Rwanda is a country filled with vision.I’m a photographer and a visual person. For me, vision is the ability to look at scene and use my camera to capture a piece of its essence. I express my vision of the world through the photographs I take.
Rwanda is a country of a different kind of vision; a vision that is the ability to look at something and see what it might become.The people of Rwanda have great vision; an exceptional quality given what they went through.
At Gahaya Links I met people whose vision was to look at a pile of raffia and see the most beautiful baskets imaginable. Their vision was to look at widows – genocide survivors who lost their entire families – and see business women weaving and selling baskets.
At Kigali Parents School, the founders looked at infants and toddlers whose pre-genocide literacy rate was under five percent, and had a vision of educated adults studying and working to realize their own hopes and dreams.
At URWEGO, a company that specializes in micro-finance, they look at the people who have the least, the poorest of the poor, and they see bank clients, business women, and home owners. Shown here is a home being remodeled with a $120.00 loan.
At Christ Gospel Church, Pastor Francis Mutabazi, his wife Dorthy, and their staff see children everyday with very little opportunity, and they have a vision of them going to school, being provided with health care, and realizing their own dreams. These children have visions too, of becoming teachers and nurses and doctors.
At the Ex-Combatant Rehabilitation Center, Brigadier-General Bagabo and his staff saw children forced into a life soldiering, and had a vision of them getting back their childhood, returning to normal lives, and becoming healthy and productive citizens.

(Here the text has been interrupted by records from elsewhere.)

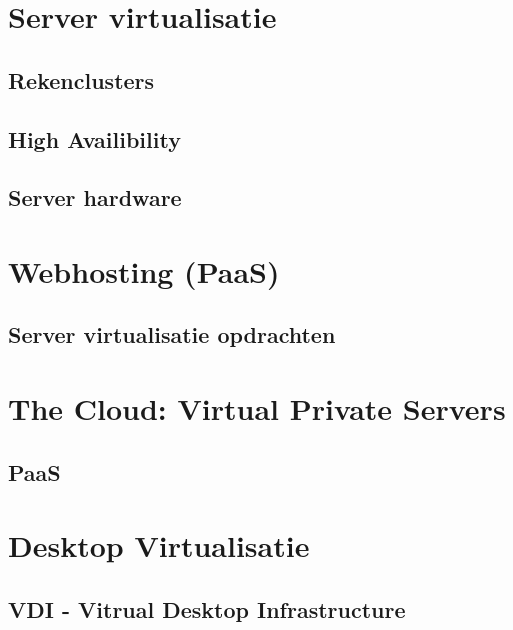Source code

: \documentclass[a4paper,12pt,twoside,openright,titlepage]{book}
\begin{document}
\section{Server virtualisatie}

\subsection{Rekenclusters}

\subsection{High Availibility}

\subsection{Server hardware}

\section{Webhosting (PaaS)}
\subsection{Server virtualisatie opdrachten}

\section{The Cloud: Virtual Private Servers}

\subsection{PaaS}


\section{Desktop Virtualisatie}

\subsection{VDI - Vitrual Desktop Infrastructure}

\end{document}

At the Millennium Village, they had a vision of survivors and perpetrators of the genocide building houses together and living side by side in peace and forgiveness. The man shown below killed 6 people in his village during the genocide. After 10 years in jail, he now lives next door to survivors from that same village.
The list goes on, and on, and on.
Copyright Adam Bacher. All rights reserved. Absolutely no use without prior authorization.
I visited you today,
Hope to come over some time
Francis and Dorothy
Hi Francis, So good to hear from you. I’m coming back on November 9th through December 3rd. Please send my best wishes to everyone at the church. Also, can you get a message to the children in the brick house that I spent the day with and tell them that I miss them and think about them often, and will visit them when I come back in November.
Thanks for helping to open all our eyes, Adam.
Hope your trip home was smooth and uneventful.
We’ll keep coming back to your blog to read more.
I am struck by the face of the man, who having served a prison sentence for killing six people in his village during the genocide, now lives in peace with them. The pain he feels is hauntingly visible in his eyes. The forgiveness of those he has harmed in such a terrible way stands in stark contrast to the need to find peace within himself. This powerful image gives a face and a new dimension to the real meaning of forgiveness for others and for ourselves.